Advancing cancer immunotherapy requires engineering synthetic immunomodulators that integrate precise receptor targeting, tunable activity, and compatibility with modular biologic formats. The Inducible T-cell Co-Stimulator (ICOS) is a clinically validated co-stimulatory receptor whose engagement enhances T-cell function. However, the development of ICOS-targeting biologics has been hindered by limited receptor affinity and format-dependent agonist activity. To address this, we applied a protein engineering framework to optimize the ICOS ligand (ICOS-L) as a high-affinity, modular component for precision immune modulation.

RESULTS

Using yeast surface display-based directed evolution, we identified an ICOS-L variant (Y8) containing two synergistic mutations (Q51P and N57H) that improved human ICOS (hICOS) binding affinity by ~ 100-fold relative to wild-type. Structural modeling revealed that Q51P enhances backbone rigidity via a proline-induced conformational constraint, while N57H introduces a salt bridge with Asp86 in hICOS. These mutations reconfigure the receptor-binding interface to support high-affinity engagement.

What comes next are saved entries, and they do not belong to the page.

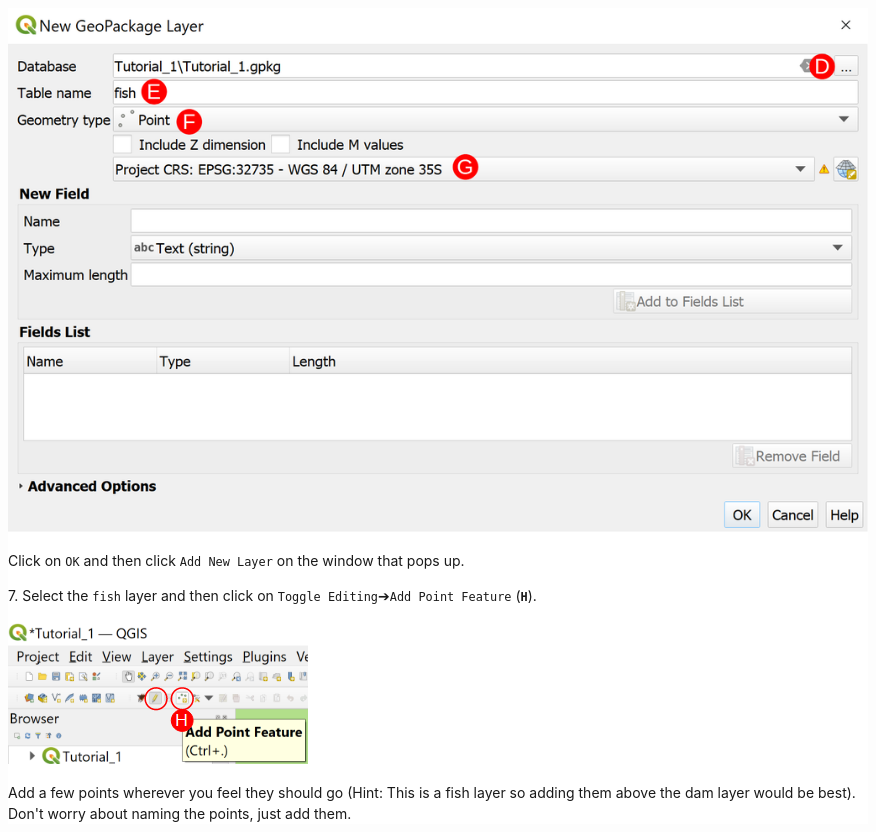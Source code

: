 ![Layer Settings](img/tut_2/005_LayerSettings_1.png)

Click on `OK` and then click `Add New Layer` on the window that pops up.
&nbsp;

7\. Select the `fish` layer and then click on `Toggle Editing`➔`Add Point Feature` (**`H`**).

![Edit Layer Points](img/tut_2/006_EditLayerPoints_1.png)

Add a few points wherever you feel they should go (Hint: This is a fish layer so adding
them above the dam layer would be best). Don't worry about naming the points, just add
them.
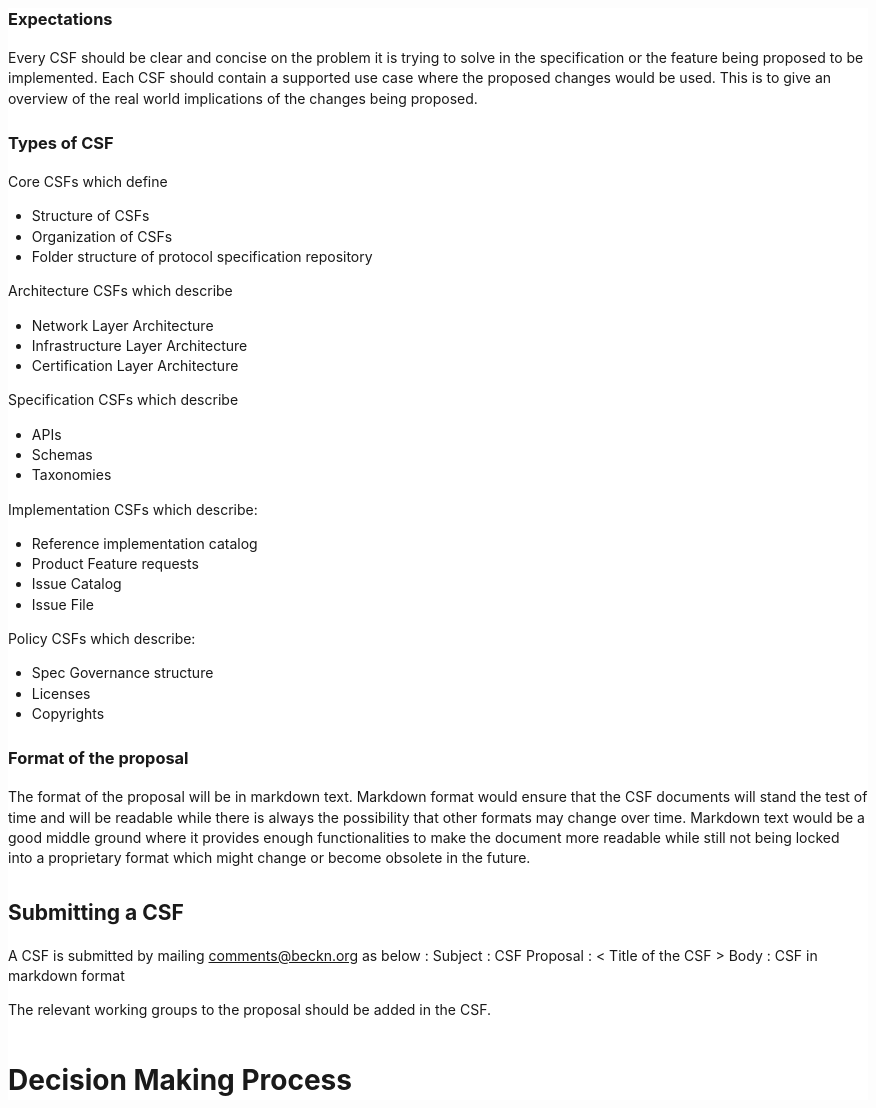 ### Expectations

Every CSF should be clear and concise on the problem it is trying to solve in the specification or the feature being proposed to be implemented. Each CSF should contain a supported use case where the proposed changes would be used. This is to give an overview of the real world implications of the changes being proposed.

### Types of CSF

Core CSFs which define 
- Structure of CSFs
- Organization of CSFs
- Folder structure of protocol specification repository

Architecture CSFs which describe
- Network Layer Architecture
- Infrastructure Layer Architecture
- Certification Layer Architecture

Specification CSFs which describe
- APIs
- Schemas
- Taxonomies

Implementation CSFs which describe:
- Reference implementation catalog
- Product Feature requests
- Issue Catalog
- Issue File

Policy CSFs which describe:
- Spec Governance structure
- Licenses
- Copyrights

### Format of the proposal

The format of the proposal will be in markdown text. Markdown format would ensure that the CSF documents will stand the test of time and will be readable while there is always the possibility that other formats may change over time. Markdown text would be a good middle ground where it provides enough functionalities to make the document more readable while still not being locked into a proprietary format which might change or become obsolete in the future.

## Submitting a CSF

A CSF is submitted by mailing comments@beckn.org as below : 
Subject : CSF Proposal : < Title of the CSF >
Body : CSF in markdown format

The relevant working groups to the proposal should be added in the CSF.

# Decision Making Process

Functionally, Y8 induced potent T-cell proliferation and IFN-γ secretion. When genetically fused to pembrolizumab, Y8 further enhanced T-cell activation and tumor cell lysis, demonstrating synthetic synergy between PD-1 blockade and ICOS agonism. Among fusion formats, light-chain conjugation (pembrolizumab-L-Y8) exhibited superior functional output, highlighting the importance of geometric configuration in optimizing fusion-based agonism.

CONCLUSION

This study establishes Y8 as a high-affinity ICOS-L variant with robust co-stimulatory function, capable of potentiating anti-PD-1 immunotherapy through modular fusion design. The integration of Y8 into therapeutic antibody scaffolds provides a versatile engineering framework for the development of next-generation immunomodulatory biologics, offering opportunities to overcome resistance and enhance clinical efficacy in cancer immunotherapy.